Chapitre 4 - Retour aux sources

  • Bonsoir Monsieur Kakouk, je crois qu'on a juste le temps de finir l'histoire avant que Papa rentre.
  • Alors, c'est aujourd'hui qu'il revient de voyage ?
  • Eh oui, je suis sûr qu'il aura plein de choses à me raconter.
  • C'est certain, mais toi aussi je pense. Allez, on continue...

Madame Tchang fut particulièrement heureuse d'apprendre qu'elle serait relogée à Tai O. En fait, c'était le village de son enfance. Elle ne pouvait imaginer plus douce retraite, que de retourner vivre là où elle avait grandi.

Madame Piang Mai avait chargé Monsieur Poh d'organiser le déménagement. Madame Tchang n'avait donc plus qu'à gagner son nouveau logis avec son hamster. Ses effets personnels l'attendaient déjà là-bas. La K compagnie fut également du voyage jusqu'à Tai O. Pour eux, c'était aussi l'occasion de découvrir l'île de Lantau. Ils pouvaient rejoindre leur destination de plusieurs manières, mais ils choisirent un itinéraire qui passait par le grand Bouddha. Cette perspective réjouissait aussi beaucoup Madame Tchang, qui aimait se recueillir sur ce lieu sacré. Ils prirent donc le métro jusqu'à Tung Chung, terminus de l'île de Lantau. De là, on pouvait prendre le « cable car » (équivalent du téléphérique), qui menait à la mythique statut.
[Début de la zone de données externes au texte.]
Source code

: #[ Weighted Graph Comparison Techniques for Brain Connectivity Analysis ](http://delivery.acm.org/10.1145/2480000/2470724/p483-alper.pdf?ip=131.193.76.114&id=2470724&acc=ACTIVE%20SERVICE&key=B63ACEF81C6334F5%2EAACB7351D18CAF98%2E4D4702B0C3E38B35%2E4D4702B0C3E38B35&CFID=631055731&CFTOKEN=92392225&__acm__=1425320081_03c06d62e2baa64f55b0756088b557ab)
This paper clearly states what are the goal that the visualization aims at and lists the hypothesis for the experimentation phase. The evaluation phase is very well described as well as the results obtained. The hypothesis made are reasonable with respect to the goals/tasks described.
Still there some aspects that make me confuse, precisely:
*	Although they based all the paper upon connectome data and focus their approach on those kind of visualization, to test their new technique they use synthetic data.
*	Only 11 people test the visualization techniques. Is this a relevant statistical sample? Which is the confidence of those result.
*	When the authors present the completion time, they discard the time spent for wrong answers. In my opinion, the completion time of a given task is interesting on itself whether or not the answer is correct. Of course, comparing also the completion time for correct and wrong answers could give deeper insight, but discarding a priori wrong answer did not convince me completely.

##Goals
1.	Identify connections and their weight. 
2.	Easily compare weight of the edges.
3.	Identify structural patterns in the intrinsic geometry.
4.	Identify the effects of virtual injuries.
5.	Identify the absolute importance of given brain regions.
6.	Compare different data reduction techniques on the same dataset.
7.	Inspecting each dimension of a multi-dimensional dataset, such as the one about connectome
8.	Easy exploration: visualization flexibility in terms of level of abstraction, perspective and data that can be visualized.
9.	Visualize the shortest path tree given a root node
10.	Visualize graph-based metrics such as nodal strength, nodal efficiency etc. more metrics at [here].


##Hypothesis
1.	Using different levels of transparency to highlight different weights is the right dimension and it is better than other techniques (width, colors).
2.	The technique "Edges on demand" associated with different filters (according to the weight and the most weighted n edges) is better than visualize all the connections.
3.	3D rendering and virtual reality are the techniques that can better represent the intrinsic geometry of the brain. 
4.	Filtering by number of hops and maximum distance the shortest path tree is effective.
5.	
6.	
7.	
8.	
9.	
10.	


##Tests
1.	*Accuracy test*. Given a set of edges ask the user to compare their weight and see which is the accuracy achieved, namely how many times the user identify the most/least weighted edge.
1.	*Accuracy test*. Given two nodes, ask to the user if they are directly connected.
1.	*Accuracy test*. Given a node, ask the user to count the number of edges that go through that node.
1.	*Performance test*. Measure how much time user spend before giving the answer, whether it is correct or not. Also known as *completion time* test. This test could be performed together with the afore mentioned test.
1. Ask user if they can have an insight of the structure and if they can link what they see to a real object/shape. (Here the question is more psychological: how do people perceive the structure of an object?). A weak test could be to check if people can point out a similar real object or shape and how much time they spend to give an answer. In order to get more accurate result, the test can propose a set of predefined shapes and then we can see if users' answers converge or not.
Cela faisait quelques minutes que leur cabine flottait dans les airs, lorsque Kahouette s'écria :

  • Le grand Bouddha !

Tous se retournèrent pour admirer la silhouette majestueuse, assise au sommet de la colline. Elle semblait imposante et légère à la fois. Une brume délicate l'enveloppait.

Tiloustic se trouvait sur l'épaule de Madame Tchang. Tous deux contemplaient le spectacle en silence, leurs têtes posées l'une contre l'autre. Envahie par l'émotion, Madame Tchang laissa couler une larme de ses yeux malicieux, tandis qu'elle caressait le pelage de son fidèle compagnon.

En descendant du cable car, il restait un peu de marche pour arriver jusqu'au grand Bouddha. Il leur fallut d'abord traverser une rue bordée de magasins de souvenirs. Ils flânaient comme les autres touristes lorsqu'un Français aborda Kalico :

  • Bonjour mon garçon. Pourrais-tu me rendre un petit service ?
  • Certainement Monsieur. De quoi s'agit-il ?
  • Eh bien, j'ai un garçon de ton âge et je voudrais lui rapporter ce T-shirt en souvenir. Il a à peu près le même gabarit que toi ; tu veux bien l'essayer ?
  • Pas de problème.
  • Im-pec-cable ! lança Kahouette, une fois que le mannequin eut passé le vêtement.
  • Oui, ce sera parfait pour mon petit Éliot, conclut le monsieur en remerciant Kalico. Pour Max, c'est déjà fait... Alors il ne me reste plus que Lisa, continua le touriste en se parlant à lui-même.

À ces mots, Éliot croisa le regard de Monsieur Kakouk dans un sourire complice, avant de se concentrer à nouveau sur l'histoire. Monsieur Kakouk poursuivit...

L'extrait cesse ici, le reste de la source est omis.